Records:
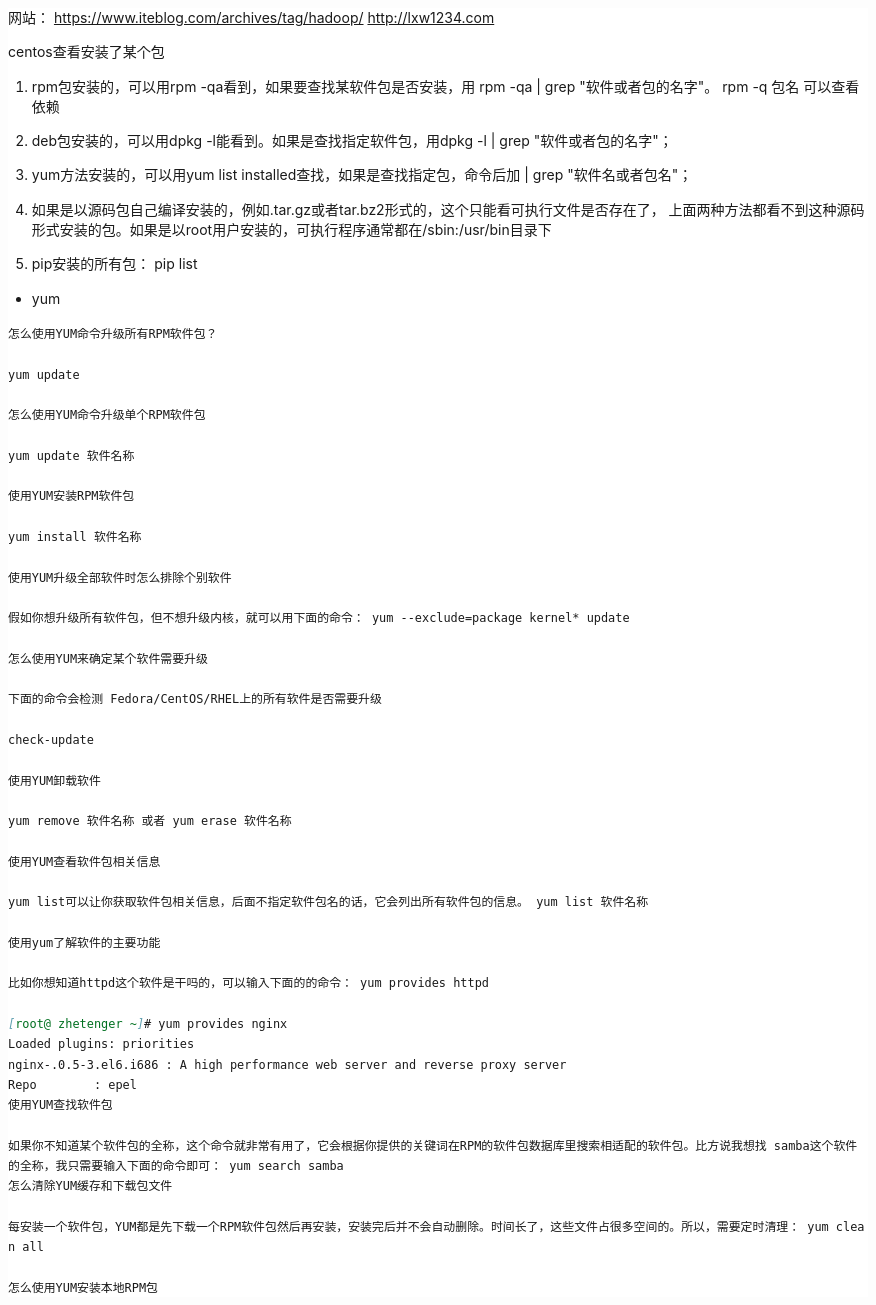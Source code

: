网站：
https://www.iteblog.com/archives/tag/hadoop/
http://lxw1234.com

centos查看安装了某个包
1. rpm包安装的，可以用rpm -qa看到，如果要查找某软件包是否安装，用 rpm -qa | grep "软件或者包的名字"。
rpm -q 包名   可以查看依赖
2. deb包安装的，可以用dpkg -l能看到。如果是查找指定软件包，用dpkg -l | grep "软件或者包的名字"； 
3. yum方法安装的，可以用yum list installed查找，如果是查找指定包，命令后加 | grep "软件名或者包名"； 
4. 如果是以源码包自己编译安装的，例如.tar.gz或者tar.bz2形式的，这个只能看可执行文件是否存在了， 
上面两种方法都看不到这种源码形式安装的包。如果是以root用户安装的，可执行程序通常都在/sbin:/usr/bin目录下
 
5. pip安装的所有包：
pip list

- yum
```markdown
怎么使用YUM命令升级所有RPM软件包？

yum update

怎么使用YUM命令升级单个RPM软件包

yum update 软件名称

使用YUM安装RPM软件包

yum install 软件名称

使用YUM升级全部软件时怎么排除个别软件

假如你想升级所有软件包，但不想升级内核，就可以用下面的命令： yum --exclude=package kernel* update

怎么使用YUM来确定某个软件需要升级

下面的命令会检测 Fedora/CentOS/RHEL上的所有软件是否需要升级

check-update

使用YUM卸载软件

yum remove 软件名称 或者 yum erase 软件名称

使用YUM查看软件包相关信息

yum list可以让你获取软件包相关信息，后面不指定软件包名的话，它会列出所有软件包的信息。 yum list 软件名称

使用yum了解软件的主要功能

比如你想知道httpd这个软件是干吗的，可以输入下面的的命令： yum provides httpd

[root@ zhetenger ~]# yum provides nginx
Loaded plugins: priorities
nginx-.0.5-3.el6.i686 : A high performance web server and reverse proxy server
Repo        : epel
使用YUM查找软件包

如果你不知道某个软件包的全称，这个命令就非常有用了，它会根据你提供的关键词在RPM的软件包数据库里搜索相适配的软件包。比方说我想找 samba这个软件的全称，我只需要输入下面的命令即可： yum search samba
怎么清除YUM缓存和下载包文件

每安装一个软件包，YUM都是先下载一个RPM软件包然后再安装，安装完后并不会自动删除。时间长了，这些文件占很多空间的。所以，需要定时清理： yum clean all

怎么使用YUM安装本地RPM包

```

Problem details: List all lines from the entries that include the word "provides".

Answer below:
比如你想知道httpd这个软件是干吗的，可以输入下面的的命令： yum provides httpd
[root@ zhetenger ~]# yum provides nginx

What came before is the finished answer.